Others, such as specialist Bernd-Christian Funk, wonder in the media whether confining only part of the population is constitutionally compliant.

“It’s pure and simple discrimination,” was offended Sunday at a previous gathering Sabine, a 49-year-old energy advisor, who did not wish to give her last name. “Of course, my life and my freedom are hampered. This is not the right way to proceed ”.

“I am here to send a message: we must retaliate”, had added to AFP Sarah Hein, 30, an employee of the hospital sector. “We want to work, we want to help people, but we don’t want to get vaccinated. It’s up to us to decide ”.

Christmas safe

In downtown Vienna, traders and passers-by interviewed by AFP on the Christmas market generally welcomed these new restrictions, without appearing to fear a drop in attendance, as the holidays arrive.
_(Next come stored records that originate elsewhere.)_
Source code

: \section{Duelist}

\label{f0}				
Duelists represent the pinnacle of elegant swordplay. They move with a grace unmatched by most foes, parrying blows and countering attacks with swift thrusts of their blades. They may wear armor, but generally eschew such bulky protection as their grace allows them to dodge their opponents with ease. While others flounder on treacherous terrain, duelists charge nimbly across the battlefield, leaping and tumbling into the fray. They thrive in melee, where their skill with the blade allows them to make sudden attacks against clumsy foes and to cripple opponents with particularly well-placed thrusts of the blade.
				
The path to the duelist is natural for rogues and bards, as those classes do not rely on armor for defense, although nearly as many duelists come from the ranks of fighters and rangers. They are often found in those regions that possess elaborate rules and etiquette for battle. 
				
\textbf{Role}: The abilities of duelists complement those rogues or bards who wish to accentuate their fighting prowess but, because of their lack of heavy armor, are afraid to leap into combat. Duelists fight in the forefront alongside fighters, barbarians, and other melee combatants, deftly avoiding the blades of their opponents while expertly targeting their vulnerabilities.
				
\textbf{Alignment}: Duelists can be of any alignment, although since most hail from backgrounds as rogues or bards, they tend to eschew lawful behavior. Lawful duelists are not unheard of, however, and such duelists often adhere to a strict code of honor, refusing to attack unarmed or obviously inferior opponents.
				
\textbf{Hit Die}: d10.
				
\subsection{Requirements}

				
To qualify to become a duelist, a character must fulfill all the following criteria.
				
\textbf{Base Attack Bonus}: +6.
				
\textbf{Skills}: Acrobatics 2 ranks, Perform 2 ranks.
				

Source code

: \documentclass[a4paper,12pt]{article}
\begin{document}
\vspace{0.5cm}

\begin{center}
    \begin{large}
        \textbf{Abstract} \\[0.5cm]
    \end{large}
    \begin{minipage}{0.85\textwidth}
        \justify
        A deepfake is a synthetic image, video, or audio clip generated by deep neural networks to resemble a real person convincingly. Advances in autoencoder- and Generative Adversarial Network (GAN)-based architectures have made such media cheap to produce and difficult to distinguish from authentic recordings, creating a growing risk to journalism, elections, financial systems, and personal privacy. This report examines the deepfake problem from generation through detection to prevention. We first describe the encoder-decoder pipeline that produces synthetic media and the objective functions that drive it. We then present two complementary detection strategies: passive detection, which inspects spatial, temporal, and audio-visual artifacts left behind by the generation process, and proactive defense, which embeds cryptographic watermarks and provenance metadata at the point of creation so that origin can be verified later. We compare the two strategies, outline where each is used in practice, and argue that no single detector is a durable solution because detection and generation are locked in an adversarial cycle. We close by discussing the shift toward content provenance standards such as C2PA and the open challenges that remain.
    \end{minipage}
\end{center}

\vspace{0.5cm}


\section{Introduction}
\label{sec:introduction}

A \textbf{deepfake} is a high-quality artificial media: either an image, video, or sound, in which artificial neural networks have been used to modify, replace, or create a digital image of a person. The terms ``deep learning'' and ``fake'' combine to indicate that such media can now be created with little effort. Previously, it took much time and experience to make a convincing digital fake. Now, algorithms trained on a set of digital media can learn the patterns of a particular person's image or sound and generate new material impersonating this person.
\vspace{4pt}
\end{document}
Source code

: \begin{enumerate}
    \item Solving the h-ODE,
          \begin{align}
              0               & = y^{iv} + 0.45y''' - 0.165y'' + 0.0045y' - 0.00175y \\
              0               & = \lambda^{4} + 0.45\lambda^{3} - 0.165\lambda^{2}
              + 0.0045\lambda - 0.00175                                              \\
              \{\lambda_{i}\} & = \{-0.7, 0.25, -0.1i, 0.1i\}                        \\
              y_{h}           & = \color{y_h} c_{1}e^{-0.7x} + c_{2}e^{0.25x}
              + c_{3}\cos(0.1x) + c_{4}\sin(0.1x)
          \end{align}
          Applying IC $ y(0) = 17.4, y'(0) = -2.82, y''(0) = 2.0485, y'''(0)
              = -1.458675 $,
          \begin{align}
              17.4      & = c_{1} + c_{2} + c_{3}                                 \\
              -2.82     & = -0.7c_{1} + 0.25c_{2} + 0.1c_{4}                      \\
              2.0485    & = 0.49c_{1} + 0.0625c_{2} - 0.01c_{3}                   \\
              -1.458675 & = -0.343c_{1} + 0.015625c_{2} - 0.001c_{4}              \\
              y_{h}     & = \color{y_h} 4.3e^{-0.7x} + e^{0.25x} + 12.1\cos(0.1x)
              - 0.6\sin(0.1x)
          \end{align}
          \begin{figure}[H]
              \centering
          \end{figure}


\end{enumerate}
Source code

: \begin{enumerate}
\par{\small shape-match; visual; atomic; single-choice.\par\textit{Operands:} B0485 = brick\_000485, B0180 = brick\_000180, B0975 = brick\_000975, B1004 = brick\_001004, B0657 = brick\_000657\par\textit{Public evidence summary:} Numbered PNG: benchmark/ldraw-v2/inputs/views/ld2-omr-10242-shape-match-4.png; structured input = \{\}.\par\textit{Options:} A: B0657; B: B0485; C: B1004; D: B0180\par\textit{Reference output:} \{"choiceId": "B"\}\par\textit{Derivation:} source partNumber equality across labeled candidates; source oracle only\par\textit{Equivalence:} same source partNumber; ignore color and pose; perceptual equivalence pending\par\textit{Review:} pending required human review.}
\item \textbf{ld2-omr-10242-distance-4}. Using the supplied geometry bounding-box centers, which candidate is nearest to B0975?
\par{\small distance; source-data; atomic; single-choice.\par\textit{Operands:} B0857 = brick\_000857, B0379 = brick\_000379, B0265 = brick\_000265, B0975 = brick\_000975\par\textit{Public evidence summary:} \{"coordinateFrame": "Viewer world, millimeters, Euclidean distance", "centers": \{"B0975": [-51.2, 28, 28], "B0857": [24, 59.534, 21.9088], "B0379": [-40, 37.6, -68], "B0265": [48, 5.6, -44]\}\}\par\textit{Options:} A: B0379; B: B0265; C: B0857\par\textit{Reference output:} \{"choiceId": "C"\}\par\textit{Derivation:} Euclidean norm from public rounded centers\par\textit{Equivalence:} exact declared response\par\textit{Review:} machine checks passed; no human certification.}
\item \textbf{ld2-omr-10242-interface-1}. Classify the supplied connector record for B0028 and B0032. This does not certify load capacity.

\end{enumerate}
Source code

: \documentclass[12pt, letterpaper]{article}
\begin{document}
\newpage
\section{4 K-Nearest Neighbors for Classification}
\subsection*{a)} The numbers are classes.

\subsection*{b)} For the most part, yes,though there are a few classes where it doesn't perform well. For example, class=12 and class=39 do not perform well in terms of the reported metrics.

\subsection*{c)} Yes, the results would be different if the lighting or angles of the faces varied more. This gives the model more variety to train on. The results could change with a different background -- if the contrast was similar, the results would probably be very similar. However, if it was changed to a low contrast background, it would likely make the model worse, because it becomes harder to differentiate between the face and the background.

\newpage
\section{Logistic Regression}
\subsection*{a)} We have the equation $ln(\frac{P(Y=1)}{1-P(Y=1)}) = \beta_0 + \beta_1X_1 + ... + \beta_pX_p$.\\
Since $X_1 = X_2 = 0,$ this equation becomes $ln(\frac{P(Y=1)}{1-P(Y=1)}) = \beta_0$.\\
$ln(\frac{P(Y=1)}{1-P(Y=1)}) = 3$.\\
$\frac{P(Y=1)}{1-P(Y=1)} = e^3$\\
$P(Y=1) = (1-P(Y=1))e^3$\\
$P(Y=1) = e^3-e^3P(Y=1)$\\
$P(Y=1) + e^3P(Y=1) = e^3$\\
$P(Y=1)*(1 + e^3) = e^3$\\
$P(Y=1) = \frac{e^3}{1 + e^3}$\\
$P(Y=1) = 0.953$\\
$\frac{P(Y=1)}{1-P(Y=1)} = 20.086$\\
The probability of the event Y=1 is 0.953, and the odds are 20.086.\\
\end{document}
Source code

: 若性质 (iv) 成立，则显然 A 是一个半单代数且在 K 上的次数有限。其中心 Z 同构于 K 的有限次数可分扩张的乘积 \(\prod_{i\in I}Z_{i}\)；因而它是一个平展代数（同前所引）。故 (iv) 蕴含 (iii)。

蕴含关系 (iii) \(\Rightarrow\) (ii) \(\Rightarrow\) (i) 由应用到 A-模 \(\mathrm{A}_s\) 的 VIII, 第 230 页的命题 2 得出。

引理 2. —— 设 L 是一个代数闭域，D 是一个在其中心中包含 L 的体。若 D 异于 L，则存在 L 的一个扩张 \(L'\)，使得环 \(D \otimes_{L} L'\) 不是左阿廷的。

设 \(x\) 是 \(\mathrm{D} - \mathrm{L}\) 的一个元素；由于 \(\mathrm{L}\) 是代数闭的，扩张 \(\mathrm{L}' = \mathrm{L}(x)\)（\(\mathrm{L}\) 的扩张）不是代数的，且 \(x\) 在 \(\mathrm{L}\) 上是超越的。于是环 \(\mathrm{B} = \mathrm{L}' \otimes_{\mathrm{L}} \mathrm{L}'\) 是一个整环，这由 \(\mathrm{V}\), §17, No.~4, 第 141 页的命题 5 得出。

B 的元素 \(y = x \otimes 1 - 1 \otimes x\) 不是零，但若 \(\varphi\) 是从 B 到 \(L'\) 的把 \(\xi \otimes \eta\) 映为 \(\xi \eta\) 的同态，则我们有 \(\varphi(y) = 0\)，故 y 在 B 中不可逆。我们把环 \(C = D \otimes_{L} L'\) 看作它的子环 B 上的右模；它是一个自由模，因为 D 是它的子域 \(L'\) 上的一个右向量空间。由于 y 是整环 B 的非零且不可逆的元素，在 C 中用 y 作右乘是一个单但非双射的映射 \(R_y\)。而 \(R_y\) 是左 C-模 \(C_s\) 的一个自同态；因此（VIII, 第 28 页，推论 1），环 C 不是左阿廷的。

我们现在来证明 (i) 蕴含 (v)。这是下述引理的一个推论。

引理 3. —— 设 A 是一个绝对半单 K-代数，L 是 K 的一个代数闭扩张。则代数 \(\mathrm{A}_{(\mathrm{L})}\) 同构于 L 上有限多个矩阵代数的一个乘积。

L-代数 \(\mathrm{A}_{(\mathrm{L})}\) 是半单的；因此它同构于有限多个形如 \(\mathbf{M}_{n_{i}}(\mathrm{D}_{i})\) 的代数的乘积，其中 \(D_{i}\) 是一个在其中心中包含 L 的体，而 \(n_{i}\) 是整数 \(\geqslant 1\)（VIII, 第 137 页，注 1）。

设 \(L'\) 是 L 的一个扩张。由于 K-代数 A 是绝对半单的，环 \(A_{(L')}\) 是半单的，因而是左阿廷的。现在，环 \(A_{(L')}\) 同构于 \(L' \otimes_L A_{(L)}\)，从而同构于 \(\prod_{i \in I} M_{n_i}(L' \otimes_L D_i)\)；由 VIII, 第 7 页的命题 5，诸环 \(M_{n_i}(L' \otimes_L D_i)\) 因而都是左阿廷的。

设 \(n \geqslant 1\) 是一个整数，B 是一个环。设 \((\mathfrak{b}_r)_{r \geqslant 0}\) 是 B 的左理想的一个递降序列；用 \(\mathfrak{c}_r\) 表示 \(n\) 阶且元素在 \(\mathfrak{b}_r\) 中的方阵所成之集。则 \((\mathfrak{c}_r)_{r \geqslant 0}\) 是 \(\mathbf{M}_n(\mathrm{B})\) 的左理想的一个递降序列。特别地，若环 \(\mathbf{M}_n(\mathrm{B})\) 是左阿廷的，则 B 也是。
“We do what needs to be done and we want everyone to feel safe,” explains Daniel Stocker, head of the market, located on the town hall square and which had to be canceled last year because of pandemic.

However, some Viennese fear that confining the unvaccinated is not enough.

This weekend, it was the “rush” on the wooden kiosks at the foot of the big Christmas tree, says Jutta Krumphold, the smiling fifties, who sells cosmetics and soaps.

People fear that generalized containment will be adopted. “They told me to stock up before everything closed” and the lights went out.